(Saved entries)
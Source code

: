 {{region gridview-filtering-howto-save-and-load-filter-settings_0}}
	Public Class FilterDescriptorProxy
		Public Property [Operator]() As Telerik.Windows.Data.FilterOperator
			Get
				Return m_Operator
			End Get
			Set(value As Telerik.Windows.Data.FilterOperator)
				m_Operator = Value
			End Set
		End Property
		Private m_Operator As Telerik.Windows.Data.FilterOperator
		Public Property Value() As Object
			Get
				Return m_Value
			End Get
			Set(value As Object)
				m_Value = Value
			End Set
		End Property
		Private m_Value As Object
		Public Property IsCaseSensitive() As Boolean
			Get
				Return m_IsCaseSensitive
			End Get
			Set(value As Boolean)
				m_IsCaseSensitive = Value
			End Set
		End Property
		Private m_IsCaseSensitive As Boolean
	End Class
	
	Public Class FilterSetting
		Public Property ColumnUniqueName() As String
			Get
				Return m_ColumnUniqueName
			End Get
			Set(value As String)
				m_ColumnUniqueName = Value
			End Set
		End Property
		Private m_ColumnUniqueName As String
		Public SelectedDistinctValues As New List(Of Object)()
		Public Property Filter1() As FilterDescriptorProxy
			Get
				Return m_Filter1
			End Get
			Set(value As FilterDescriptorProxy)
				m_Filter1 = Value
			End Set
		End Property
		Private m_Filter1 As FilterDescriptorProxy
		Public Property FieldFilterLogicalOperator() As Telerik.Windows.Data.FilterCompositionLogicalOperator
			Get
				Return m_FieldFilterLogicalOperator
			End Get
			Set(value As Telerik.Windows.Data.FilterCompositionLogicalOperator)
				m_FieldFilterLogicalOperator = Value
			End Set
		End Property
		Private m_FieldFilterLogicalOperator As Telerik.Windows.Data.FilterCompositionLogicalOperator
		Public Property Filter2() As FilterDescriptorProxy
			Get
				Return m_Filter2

---

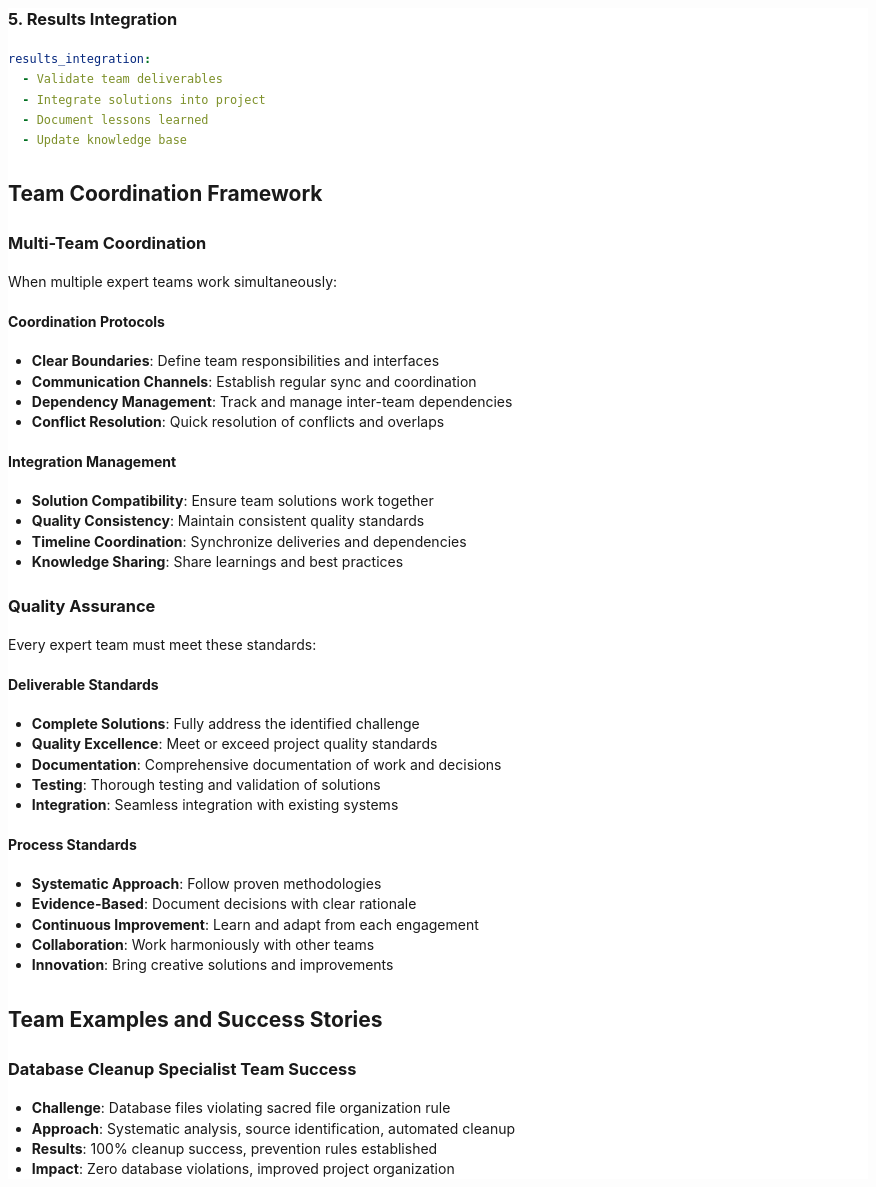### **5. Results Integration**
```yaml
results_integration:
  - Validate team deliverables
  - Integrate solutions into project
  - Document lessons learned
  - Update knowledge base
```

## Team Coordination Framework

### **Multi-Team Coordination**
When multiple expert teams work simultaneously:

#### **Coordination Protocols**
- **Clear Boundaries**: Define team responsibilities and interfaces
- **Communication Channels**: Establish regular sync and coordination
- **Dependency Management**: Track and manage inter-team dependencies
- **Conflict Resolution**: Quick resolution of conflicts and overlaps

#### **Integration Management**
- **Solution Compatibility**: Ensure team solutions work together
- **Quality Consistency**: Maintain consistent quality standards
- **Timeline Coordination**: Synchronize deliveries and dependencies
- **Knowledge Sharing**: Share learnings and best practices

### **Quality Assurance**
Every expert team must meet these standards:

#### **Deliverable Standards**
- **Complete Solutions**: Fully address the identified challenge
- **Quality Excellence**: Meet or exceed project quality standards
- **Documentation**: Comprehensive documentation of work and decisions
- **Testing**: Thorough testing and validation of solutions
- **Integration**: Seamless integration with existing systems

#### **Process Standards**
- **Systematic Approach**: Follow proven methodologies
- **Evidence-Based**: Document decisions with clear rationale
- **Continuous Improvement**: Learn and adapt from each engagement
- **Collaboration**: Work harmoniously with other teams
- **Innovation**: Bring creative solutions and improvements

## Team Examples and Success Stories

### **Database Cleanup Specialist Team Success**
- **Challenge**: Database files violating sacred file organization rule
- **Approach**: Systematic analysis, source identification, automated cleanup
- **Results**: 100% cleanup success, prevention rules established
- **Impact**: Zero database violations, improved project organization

*Problem description*.
Copy the lines of the data above exactly as written, beginning with the line containing "m_Operator = Value" and ending with the line containing "m_Filter1 = Value", and leave out all other lines.

*Completed task*.
				m_Operator = Value
			End Set
		End Property
		Private m_Operator As Telerik.Windows.Data.FilterOperator
		Public Property Value() As Object
			Get
				Return m_Value
			End Get
			Set(value As Object)
				m_Value = Value
			End Set
		End Property
		Private m_Value As Object
		Public Property IsCaseSensitive() As Boolean
			Get
				Return m_IsCaseSensitive
			End Get
			Set(value As Boolean)
				m_IsCaseSensitive = Value
			End Set
		End Property
		Private m_IsCaseSensitive As Boolean
	End Class
	
	Public Class FilterSetting
		Public Property ColumnUniqueName() As String
			Get
				Return m_ColumnUniqueName
			End Get
			Set(value As String)
				m_ColumnUniqueName = Value
			End Set
		End Property
		Private m_ColumnUniqueName As String
		Public SelectedDistinctValues As New List(Of Object)()
		Public Property Filter1() As FilterDescriptorProxy
			Get
				Return m_Filter1
			End Get
			Set(value As FilterDescriptorProxy)
				m_Filter1 = Value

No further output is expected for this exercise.